Wirtualna rzeczywistość od zawsze była mocno związana z branżą gier, choć trzeba przyznać, że zdecydowana większość pozycji dostępnych na platformy VR to tak zwane „każuale”, nie wciągające użytkownika na długie godziny. To może się zmienić po premierze Fallout 4 VR. Choć gra będzie dostępna dopiero za dwa miesiące, już teraz można ją przedpremierowo zamówić… w pakiecie z zestawem HTC Vive.

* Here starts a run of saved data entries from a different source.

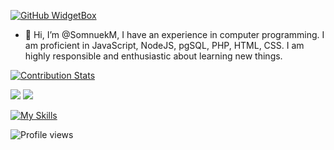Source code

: [![GitHub WidgetBox](https://github-widgetbox.vercel.app/api/profile?username=SomnuekM&data=followers,repositories,stars,commits)](https://github.com/SomnuekM/github-widgetbox)

- 👋 Hi, I’m @SomnuekM,
  I have an experience in computer programming. I am proficient in JavaScript, NodeJS, pgSQL, PHP, HTML, CSS. I am highly responsible and enthusiastic about learning new things.

<!---
SomnuekM/SomnuekM is a ✨ special ✨ repository because its `README.md` (this file) appears on your GitHub profile.
You can click the Preview link to take a look at your changes.
--->

[![Contribution Stats](https://github-contribution-stats.vercel.app/api/?username=lorddashme)](https://github.com/LordDashMe/github-contribution-stats/)

![](https://raw.githubusercontent.com/SomnuekM/github-stats/master/generated/languages.svg#gh-dark-mode-only)
![](https://raw.githubusercontent.com/SomnuekM/github-stats/master/generated/languages.svg#gh-light-mode-only)

[![My Skills](https://skillicons.dev/icons?i=js,html,css,nodejs,php,postgres,java,linux,eclipse,vscode,electron)](https://skillicons.dev)

![Profile views](https://gpvc.arturio.dev/SomnuekM)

Bethesda, jako znany producent wysokobudżetowych gier RPG, ma już linię tytułów, którą zachęca posiadaczy zestawów wirtualnej rzeczywistości do spędzenia większej ilości czasu w goglach VR. Na razie jedynym jej przedstawicielem jest Skyrim VR, ale wkrótce dołączą do niego Doom FVR oraz Fallout 4 VR. W związku z premierą tej ostatniej produkcji, Bethesda i HTC łączą siły, aby ułatwić nabycie gry i zabawę nią tym, którzy dotąd nie mieli w domu zestawu wirtualnej rzeczywistości.
Odtąd każdy kto kupi zestaw HTC Vive za 599 dolarów, dostanie gratis kod do pobrania Fallout 4 VR, który będzie można zrealizować po premierze gry. Cena zestawu się więc nie zmienia – zmienia się wartość dodana. Niestety, jeśli ktoś kupił HTC Vive w zeszłym tygodniu, a będzie chciał zagrać w Fallout 4 VR, będzie musiał samodzielnie zaopatrzyć się w produkcję za 59,99 dolarów.
https://youtu.be/jspdtha3t1k
Seria Fallout świętowała w zeszłym tygodniu 20-lecie powstania pierwszej gry z franczyzy. Chętni będą mogli niebawem wypróbować tułaczkę po postnuklearnych pustkowiach w wirtualnej rzeczywistości. Pytanie – czy warto? Przecież „wojna nigdy się nie zmienia..”.